You align images with the help of outlines that make the superimposed images look like a bad cartoon. By dragging multiple edges until they match perfectly you can create an aligned / ghost-free HDR image. Although you can create as many of these alignment areas as you want, I found it very difficult to align the five images in my test group perfectly. Hydra 4 aligned these images with no problem in automatic mode, though.

Once you’re happy with the alignment and ghosting, the app calculates the HDR image. Hydra 4 is a speed demon with a significantly faster result than other HDR apps or its predecessor.

Customising your HDR image

hydra 4 hdr controlsThe sidebar has two tabs: Presets and Customisation. The Presets tab has 12 presets to choose from. Personally, I am not a great fan of these presets, but many people like to start from a look created by someone else. For them, the 12 presets are probably on the skinny side.

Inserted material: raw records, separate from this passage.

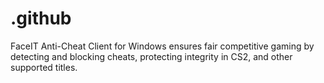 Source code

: # .github
FaceIT Anti-Cheat Client for Windows ensures fair competitive gaming by detecting and blocking cheats, protecting integrity in CS2, and other supported titles.
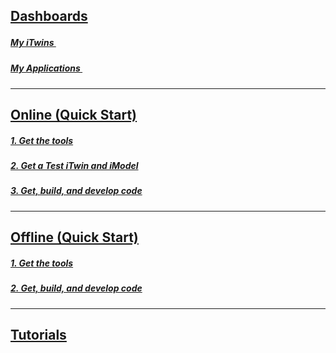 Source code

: ## [Dashboards](https://developer.bentley.com/my-apps/)

<h5><a href="https://developer.bentley.com/my-itwins/" target="_blank">My iTwins <img style="height:15px; width:15px;" src="/assets/external-link-symbol.svg" /></h5>
<h5><a href="https://developer.bentley.com/my-apps/" target="_blank">My Applications <img style="height:15px; width:15px;" src="/assets/external-link-symbol.svg" /></h5>

---

## [Online (Quick Start)](./online-quickstart.md)

##### [1. Get the tools](./online-quickstart.md#1-get-the-tools)

##### [2. Get a Test iTwin and iModel](./online-quickstart.md#2-get-a-test-itwin-and-imodel)

##### [3. Get, build, and develop code](./online-quickstart.md#3-get-build-and-develop-code)

---

## [Offline (Quick Start)](./offline-quickstart.md)

##### [1. Get the tools](./offline-quickstart.md#1-get-the-tools)

##### [2. Get, build, and develop code](./offline-quickstart.md#2-get-build-and-develop-code)

---

## [Tutorials](../learning/tutorials/index.md)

Better news comes in the customisation tab. Hydra 4 has a much improved tone mapping algorithm. First of all, the colours of the default HDR image (the one that appears after Hydra 4 has developed your HDR image) stay very close to those of the original images. That’s a good thing for people who want to create a natural look. It’s also good for those who like the typical HDR look with forced saturation and sharpness as it’s very easy to create these when you start from an accurate colour original.

Another positive is that double-clicking on a value returns the control to its initial state. You can experiment as much as you like. It’s easy to undo and start over. Two controls are usually only found in non-HDR apps: Shadow boost and Highlight Recovery. The two combined allow you to further open up the far ends of the image’s dynamic range.

Zonal tone mapping

For creative purposes there’s also a Hue control to give your end-result a warmer, colder or otherworldly look. But wait, there’s more. There’s an option called “Scope”. When you click on the drop-down menu next to this option, you’ll see a whole world of tine mapping options open up in front of your eyes. The menu gives you access to individual tone mapping adjustments for bright, dark, red, green and blue tones. Selecting anything different from the default “Overall” option makes an eye icon appear. Clicking on that icon reveals a mask that shows you which areas in your image will be affected by your pinpoint adjustments.

Hydra 4 lets you take up to four snapshots, so you can compare your results against previous adjustments. In addition, a “curtain” control allows you to compare between the original image and the adjusted one. I fully realise this sentence is confusing, as there is more to it when you’re developing a HDR image. In Hydra 4, this capability gives you the option to compare your latest adjustment with the raw composited image or with one of the composing photos. There’s also a slider that lets you adjust viewing exposure for the raw composite image.

This comparison view is obviously truly powerful and gives you plenty of insight in how you have improved (or worsened) the original.

Mundane HDR capabilities

Hydra 4 supports importing single or multiple JPG, RAW, HDR or EXR images. It renders out to JPG, TIFF, HDR and EXR, in colour spaces that include sRGB, ProPhoto, AdobeRGB and more. What I couldn’t see for myself, but which Creaceed lists as a feature is the unique support for deep and wide colour displays such as the 30-bit DCI-P3 display of the latest iMac 27in.

Finally, Hydra 4 integrates seamlessly with Apple Photos.

Conclusion

While Hydra 4 isn’t as powerful or feature complete as Aurora HDR, it’s certainly able enough to make HDR images quickly with enough control over the end-result to create something truly unique and tasteful.

Aurora HDR is for the HDR enthusiast who wants to create the ultimate HDR image or tap into Tray Ratcliffe’s presets. Hydra 4 is for the rest of us. It costs approx. €55 ($59.99).